Exactly the lines from the one containing "watching it unfold." through the final line of the data are to be written out again, with nothing added.

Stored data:

:::

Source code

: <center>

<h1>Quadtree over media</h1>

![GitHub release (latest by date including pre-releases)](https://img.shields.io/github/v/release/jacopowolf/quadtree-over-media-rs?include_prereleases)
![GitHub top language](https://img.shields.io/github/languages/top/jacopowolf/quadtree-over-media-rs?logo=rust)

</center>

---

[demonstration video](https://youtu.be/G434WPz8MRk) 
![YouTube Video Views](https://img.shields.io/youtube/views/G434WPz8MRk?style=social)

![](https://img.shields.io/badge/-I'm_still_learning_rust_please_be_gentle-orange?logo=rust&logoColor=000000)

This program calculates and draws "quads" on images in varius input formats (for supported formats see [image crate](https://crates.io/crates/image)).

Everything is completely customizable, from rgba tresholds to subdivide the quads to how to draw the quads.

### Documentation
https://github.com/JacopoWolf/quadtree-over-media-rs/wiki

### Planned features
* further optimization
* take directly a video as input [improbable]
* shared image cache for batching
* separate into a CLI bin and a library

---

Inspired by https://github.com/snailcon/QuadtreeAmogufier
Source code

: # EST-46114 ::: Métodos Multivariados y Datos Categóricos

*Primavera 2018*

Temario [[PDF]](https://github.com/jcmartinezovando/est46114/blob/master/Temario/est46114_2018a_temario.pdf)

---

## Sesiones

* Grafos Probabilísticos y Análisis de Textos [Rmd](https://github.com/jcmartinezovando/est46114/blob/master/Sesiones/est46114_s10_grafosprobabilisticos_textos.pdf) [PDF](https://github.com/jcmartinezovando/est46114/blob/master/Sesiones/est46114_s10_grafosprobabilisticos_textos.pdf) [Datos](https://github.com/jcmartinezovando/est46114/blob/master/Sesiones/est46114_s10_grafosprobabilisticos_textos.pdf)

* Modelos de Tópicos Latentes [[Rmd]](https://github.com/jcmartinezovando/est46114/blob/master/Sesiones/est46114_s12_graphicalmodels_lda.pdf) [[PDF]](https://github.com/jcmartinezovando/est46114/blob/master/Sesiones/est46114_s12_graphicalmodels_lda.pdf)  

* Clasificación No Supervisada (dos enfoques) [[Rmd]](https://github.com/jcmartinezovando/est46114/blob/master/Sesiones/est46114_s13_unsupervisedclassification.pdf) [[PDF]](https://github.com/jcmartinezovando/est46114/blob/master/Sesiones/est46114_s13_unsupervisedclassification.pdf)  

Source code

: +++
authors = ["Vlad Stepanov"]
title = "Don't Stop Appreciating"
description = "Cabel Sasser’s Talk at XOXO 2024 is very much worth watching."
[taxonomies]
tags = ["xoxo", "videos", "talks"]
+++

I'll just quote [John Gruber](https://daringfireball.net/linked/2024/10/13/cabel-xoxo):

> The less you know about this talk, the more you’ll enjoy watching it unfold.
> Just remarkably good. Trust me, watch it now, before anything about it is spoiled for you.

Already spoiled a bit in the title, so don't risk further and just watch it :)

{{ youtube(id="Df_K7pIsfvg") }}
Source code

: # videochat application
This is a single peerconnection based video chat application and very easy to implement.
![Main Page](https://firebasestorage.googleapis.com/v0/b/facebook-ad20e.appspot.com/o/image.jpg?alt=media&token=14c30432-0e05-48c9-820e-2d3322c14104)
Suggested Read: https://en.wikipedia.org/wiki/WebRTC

:::

* [SOLUTION TO THIS PROBLEM]
> The less you know about this talk, the more you’ll enjoy watching it unfold.
> Just remarkably good. Trust me, watch it now, before anything about it is spoiled for you.

Already spoiled a bit in the title, so don't risk further and just watch it :)

{{ youtube(id="Df_K7pIsfvg") }}
Source code

: # videochat application
This is a single peerconnection based video chat application and very easy to implement.
![Main Page](https://firebasestorage.googleapis.com/v0/b/facebook-ad20e.appspot.com/o/image.jpg?alt=media&token=14c30432-0e05-48c9-820e-2d3322c14104)
Suggested Read: https://en.wikipedia.org/wiki/WebRTC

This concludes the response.